Muchas de las obras construidas han sido criticadas y su efectividad puesta en entre dicho de caras a un nuevo deslave con la envergadura del ocurrido en 1999. Uno de los puntos más sensibles ha sido el trabajo en las cabeceras de los ríos que se proyectaron inicialmente como obras de concreto armado. Estas se replantearon con muros de gavión que tienen una capacidad de resistencia menor.
Si bien los fenómenos naturales no pueden ser atribuidos a los gobiernos, sí tienen responsabilidad en la creación e implementación de planes de contingencia para atender a las poblaciones. Asimismo, la tienen en la construcción de la infraestructura necesaria y adecuada para mitigar sus efectos. Tal vez por eso se han repetido otros deslaves de menor impacto en los años posteriores a 1999, como los del 2005 y 2010.
Actualmente se han realizado mejoras en la vialidad del Estado Vargas, se han reconstruido y ampliado algunos de los balnearios. El sistema de aguas servidas, así como el tendido eléctrico, ha sido intervenido. No obstante, las marcas del deslave aún se dejan ver, y el nivel de deterioro del espacio público da cuenta de una mora gubernamental. Las lecciones aprendidas se esfumaron con rapidez y pareciera no existir una política clara de prevención y contingencia.
La esperanza es una posibilidad
El deslave de Vargas fue una tragedia que marcó la vida de muchas personas, directa e indirectamente. Desde distintos lugares del mundo y del país, se despertaron y potenciaron dinámicas que tendieron hacia el encuentro y el involucramiento con una realidad dolida. Los gestos de solidaridad no se hicieron esperar, un punto común congregó voluntades para apoyar a quienes el río les llevó lo que tenían.

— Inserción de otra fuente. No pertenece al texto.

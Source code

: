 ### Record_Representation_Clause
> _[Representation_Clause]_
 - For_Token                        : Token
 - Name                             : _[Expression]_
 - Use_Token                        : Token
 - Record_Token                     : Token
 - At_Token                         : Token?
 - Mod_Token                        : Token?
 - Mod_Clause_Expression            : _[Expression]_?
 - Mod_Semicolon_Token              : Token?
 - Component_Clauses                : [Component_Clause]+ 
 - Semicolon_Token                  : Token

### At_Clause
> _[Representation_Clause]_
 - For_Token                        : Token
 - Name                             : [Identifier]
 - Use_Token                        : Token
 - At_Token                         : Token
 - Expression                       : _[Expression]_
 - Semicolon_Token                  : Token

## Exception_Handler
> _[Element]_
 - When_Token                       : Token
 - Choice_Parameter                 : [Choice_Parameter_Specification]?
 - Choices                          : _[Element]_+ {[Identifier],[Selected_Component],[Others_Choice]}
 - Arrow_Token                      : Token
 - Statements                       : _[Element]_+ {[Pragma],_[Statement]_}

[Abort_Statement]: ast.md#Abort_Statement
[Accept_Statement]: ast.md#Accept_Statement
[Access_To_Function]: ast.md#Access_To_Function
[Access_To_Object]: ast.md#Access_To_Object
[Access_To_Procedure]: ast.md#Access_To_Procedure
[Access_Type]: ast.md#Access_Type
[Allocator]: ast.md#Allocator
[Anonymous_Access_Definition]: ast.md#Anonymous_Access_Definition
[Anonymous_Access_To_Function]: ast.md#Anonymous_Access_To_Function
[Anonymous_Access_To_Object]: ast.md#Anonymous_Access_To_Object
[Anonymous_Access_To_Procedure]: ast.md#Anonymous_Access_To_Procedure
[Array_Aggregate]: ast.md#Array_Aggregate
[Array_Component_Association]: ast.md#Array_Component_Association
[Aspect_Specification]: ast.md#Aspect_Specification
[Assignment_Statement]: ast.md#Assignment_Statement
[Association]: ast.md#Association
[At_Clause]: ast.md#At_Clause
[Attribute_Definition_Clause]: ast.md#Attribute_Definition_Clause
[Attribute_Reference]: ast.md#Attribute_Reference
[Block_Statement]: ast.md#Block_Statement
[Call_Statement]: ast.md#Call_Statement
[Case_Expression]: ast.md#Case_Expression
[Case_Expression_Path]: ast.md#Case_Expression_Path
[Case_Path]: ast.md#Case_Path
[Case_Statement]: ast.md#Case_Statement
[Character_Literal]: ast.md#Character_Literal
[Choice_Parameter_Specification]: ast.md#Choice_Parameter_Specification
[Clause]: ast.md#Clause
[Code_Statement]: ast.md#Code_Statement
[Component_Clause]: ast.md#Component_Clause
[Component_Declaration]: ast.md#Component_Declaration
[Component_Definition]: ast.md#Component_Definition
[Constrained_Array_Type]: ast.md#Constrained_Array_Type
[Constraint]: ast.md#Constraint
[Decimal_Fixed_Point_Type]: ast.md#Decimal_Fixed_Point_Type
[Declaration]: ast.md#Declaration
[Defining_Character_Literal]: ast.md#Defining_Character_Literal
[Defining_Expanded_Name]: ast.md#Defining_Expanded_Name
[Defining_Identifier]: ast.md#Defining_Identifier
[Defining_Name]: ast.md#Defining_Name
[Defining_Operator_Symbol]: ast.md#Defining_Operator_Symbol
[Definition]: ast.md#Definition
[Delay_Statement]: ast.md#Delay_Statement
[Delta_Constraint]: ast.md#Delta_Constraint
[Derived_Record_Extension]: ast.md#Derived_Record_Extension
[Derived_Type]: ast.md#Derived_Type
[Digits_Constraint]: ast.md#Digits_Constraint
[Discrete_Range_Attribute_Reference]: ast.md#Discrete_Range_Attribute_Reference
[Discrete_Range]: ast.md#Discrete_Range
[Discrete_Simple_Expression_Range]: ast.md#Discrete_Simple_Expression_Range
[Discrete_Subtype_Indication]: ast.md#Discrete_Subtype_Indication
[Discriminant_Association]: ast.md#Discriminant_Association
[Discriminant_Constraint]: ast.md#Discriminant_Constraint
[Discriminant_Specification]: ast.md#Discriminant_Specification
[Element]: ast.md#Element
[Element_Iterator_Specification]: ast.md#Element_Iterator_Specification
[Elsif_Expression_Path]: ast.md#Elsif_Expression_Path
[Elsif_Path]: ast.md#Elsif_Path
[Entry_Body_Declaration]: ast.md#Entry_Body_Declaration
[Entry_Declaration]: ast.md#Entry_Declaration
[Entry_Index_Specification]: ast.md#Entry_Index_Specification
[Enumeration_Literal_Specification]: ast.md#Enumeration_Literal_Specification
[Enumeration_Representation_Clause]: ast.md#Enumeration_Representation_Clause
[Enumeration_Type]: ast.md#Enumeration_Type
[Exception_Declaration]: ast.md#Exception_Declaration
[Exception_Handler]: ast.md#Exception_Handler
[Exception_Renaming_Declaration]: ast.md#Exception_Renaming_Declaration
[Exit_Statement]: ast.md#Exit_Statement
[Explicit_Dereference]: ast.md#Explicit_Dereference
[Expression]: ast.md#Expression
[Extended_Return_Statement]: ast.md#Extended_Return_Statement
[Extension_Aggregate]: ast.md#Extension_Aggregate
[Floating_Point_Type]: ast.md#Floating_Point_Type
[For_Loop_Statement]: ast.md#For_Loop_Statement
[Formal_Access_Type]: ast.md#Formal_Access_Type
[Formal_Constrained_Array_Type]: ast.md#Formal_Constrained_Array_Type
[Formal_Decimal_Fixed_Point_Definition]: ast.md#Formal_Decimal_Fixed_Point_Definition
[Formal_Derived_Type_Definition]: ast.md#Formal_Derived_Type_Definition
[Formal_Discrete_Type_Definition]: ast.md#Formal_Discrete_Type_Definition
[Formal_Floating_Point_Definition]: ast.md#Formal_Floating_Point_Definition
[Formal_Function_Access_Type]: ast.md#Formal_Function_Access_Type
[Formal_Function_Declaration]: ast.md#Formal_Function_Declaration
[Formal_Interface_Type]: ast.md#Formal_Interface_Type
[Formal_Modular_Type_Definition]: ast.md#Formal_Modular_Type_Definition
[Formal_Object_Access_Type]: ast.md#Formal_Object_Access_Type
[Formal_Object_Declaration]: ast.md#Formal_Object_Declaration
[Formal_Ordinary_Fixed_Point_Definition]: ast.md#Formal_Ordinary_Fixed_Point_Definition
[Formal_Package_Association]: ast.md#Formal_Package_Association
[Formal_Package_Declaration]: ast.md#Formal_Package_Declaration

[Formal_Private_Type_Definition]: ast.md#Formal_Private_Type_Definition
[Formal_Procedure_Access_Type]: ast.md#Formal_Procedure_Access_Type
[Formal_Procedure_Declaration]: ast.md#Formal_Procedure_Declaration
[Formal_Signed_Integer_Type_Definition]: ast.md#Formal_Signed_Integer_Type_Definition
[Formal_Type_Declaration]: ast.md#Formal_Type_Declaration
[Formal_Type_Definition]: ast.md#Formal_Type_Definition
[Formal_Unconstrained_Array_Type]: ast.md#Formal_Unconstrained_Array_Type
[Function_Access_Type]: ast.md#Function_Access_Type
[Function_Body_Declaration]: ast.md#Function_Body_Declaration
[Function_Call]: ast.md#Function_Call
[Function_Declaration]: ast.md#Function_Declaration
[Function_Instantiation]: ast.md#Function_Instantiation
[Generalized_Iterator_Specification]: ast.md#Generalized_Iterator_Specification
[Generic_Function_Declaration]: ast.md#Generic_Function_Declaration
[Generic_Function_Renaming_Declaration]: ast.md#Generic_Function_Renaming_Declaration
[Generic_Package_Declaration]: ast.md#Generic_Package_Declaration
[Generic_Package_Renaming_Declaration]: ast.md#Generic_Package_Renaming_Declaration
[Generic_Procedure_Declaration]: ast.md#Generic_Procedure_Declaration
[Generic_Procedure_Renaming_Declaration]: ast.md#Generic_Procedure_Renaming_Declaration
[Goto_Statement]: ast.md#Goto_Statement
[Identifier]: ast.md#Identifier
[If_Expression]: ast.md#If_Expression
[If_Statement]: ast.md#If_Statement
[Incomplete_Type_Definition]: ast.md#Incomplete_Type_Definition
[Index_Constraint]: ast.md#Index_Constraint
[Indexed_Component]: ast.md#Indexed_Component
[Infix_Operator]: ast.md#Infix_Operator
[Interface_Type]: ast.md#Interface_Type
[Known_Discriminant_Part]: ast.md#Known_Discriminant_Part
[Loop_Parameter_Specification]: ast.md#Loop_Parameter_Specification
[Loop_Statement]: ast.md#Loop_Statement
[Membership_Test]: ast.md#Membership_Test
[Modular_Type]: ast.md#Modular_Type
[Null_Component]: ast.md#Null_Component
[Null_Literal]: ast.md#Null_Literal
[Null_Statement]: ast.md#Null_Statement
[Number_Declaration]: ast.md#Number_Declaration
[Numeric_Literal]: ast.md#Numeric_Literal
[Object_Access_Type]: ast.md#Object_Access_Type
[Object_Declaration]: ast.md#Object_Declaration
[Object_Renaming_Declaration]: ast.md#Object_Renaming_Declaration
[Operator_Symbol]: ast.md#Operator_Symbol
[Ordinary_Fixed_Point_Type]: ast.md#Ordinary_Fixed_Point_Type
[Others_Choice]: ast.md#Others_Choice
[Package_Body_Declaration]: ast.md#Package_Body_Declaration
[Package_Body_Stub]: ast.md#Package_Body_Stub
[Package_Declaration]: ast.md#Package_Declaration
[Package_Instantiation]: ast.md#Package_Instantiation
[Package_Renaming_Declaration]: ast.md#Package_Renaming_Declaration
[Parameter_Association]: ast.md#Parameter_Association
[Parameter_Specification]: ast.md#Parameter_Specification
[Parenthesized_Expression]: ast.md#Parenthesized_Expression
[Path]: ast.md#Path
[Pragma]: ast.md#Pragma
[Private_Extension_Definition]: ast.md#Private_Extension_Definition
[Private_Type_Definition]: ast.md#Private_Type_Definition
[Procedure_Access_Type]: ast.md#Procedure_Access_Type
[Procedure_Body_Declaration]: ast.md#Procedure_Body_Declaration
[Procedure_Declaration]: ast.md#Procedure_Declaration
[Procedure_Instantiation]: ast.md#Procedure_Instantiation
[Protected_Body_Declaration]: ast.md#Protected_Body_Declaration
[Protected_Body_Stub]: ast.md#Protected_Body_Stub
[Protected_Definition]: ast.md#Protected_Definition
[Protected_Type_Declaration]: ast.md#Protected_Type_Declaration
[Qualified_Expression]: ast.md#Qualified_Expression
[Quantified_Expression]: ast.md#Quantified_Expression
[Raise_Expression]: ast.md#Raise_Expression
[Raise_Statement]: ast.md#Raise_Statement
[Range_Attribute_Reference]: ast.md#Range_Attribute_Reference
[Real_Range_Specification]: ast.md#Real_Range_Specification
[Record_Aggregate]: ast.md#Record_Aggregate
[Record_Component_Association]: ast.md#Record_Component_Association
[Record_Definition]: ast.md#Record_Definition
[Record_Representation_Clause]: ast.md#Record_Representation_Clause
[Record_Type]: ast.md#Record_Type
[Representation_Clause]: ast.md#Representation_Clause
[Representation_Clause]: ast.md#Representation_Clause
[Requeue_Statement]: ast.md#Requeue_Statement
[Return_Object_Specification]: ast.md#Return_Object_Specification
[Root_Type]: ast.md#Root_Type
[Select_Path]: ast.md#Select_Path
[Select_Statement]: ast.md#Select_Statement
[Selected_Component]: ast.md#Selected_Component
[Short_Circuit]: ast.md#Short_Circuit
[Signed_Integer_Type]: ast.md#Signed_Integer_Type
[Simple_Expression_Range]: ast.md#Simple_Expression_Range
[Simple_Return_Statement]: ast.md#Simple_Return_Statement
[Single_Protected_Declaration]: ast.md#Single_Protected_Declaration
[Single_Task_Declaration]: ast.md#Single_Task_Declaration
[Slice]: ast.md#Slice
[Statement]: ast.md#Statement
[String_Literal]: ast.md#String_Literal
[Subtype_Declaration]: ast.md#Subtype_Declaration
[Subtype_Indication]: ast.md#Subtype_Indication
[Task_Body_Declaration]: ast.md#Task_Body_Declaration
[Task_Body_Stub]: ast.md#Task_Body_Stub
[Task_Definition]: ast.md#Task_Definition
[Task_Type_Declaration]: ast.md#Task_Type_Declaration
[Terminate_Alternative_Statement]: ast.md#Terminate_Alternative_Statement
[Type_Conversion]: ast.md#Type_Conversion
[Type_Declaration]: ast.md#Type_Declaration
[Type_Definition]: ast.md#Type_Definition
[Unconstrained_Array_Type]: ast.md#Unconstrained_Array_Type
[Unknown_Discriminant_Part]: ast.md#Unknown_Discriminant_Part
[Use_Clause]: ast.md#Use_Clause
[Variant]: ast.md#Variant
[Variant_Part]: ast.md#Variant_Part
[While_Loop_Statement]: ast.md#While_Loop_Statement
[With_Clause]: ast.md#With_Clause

Durante el deslave, los propios afectados reunieron esfuerzos para salvaguardar la vida de amigos y desconocidos. Es así como se presentaron casos como los de los un grupo de vecinos de Los Corales, quienes salvaron a cincuenta niños y jóvenes del Hogar Don Orione en Caraballeda; o la hazaña de Orion, un Rottweiller que rescató aproximadamente a 37 personas que eran arrastradas por el río en Tanaguarena. De la misma forma, cientos de voluntarios y miembros de las Fuerzas Armadas Nacionales, Protección Civil, Bomberos y Policías se dieron desde su humanidad para adentrarse en el imponente lodo y tender su mano. Estos son sólo una breve y ligera expresión de lo que se conoció, pero seguramente son muchos más los héroes discretos o anónimos de la tragedia.
Aún en medio del dolor y del ambiente desahuciado, el ser humano es capaz de velar para que la vida sea un bien preciado. Algo que todos, mancomunadamente, deseamos preservar sin distinciones, sin complejos ni premisas condicionantes.
El deslave nos dejó sinsabores, dolores y penas; pero también nos dejó una esperanza que se convierte en posibilidad para seguir adelante, un punto de partida para el encuentro, desde donde todos asumamos nuestras responsabilidades y caminemos juntos por las sendas que nos llevan hacia un horizonte común. Ese donde la vida clame por encima del lodo, las rocas y la desesperanza.